### What needs to be done
Write out again, exactly as they stand, the line that includes "The efficiency of" and all remaining lines of the entries.

-- Task material follows --

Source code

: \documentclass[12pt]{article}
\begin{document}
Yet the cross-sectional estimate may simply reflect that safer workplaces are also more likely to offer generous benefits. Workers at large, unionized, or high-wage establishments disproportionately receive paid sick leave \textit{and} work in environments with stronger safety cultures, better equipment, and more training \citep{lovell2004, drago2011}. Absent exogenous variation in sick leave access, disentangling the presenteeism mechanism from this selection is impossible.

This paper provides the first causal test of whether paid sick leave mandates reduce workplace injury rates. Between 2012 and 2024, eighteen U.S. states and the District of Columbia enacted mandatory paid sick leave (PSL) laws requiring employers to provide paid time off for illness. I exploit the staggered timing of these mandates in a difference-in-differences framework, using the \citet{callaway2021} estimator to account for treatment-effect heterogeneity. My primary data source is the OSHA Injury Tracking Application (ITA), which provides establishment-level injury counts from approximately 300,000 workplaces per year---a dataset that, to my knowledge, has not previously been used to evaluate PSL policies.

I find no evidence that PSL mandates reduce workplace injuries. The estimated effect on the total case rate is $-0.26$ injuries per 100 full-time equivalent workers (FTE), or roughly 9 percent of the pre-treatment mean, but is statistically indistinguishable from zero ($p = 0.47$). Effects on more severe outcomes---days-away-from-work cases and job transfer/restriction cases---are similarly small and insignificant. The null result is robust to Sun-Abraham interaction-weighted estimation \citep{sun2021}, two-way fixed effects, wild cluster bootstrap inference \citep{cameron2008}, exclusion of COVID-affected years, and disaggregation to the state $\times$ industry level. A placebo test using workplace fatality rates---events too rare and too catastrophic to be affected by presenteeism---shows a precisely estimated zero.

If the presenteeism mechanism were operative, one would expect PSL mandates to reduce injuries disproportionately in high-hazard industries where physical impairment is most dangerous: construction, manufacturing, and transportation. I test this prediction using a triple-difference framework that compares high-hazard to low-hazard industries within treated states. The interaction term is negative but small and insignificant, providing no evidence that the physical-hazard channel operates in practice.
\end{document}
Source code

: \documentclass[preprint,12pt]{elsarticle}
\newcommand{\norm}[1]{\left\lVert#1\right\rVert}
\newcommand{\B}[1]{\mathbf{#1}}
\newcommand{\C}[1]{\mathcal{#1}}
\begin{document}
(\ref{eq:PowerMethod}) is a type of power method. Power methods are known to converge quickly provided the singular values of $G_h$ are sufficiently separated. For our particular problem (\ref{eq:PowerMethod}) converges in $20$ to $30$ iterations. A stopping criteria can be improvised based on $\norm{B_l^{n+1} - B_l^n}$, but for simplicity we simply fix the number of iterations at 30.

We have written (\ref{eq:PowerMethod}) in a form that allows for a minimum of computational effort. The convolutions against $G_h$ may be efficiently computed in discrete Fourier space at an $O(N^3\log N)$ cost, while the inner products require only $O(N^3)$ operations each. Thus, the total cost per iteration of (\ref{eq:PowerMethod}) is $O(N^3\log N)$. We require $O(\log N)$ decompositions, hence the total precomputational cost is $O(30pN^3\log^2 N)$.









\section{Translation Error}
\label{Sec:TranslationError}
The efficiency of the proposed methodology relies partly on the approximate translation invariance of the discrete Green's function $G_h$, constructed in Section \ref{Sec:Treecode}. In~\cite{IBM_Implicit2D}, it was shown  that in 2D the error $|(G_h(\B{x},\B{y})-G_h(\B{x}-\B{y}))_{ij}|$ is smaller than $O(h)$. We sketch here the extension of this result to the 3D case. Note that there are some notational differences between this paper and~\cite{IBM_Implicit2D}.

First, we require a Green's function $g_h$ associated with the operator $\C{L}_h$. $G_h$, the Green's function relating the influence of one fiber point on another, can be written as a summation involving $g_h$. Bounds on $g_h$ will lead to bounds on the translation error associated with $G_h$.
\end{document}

-- Task material concluded --

### Response to the task
The efficiency of the proposed methodology relies partly on the approximate translation invariance of the discrete Green's function $G_h$, constructed in Section \ref{Sec:Treecode}. In~\cite{IBM_Implicit2D}, it was shown  that in 2D the error $|(G_h(\B{x},\B{y})-G_h(\B{x}-\B{y}))_{ij}|$ is smaller than $O(h)$. We sketch here the extension of this result to the 3D case. Note that there are some notational differences between this paper and~\cite{IBM_Implicit2D}.

First, we require a Green's function $g_h$ associated with the operator $\C{L}_h$. $G_h$, the Green's function relating the influence of one fiber point on another, can be written as a summation involving $g_h$. Bounds on $g_h$ will lead to bounds on the translation error associated with $G_h$.
\end{document}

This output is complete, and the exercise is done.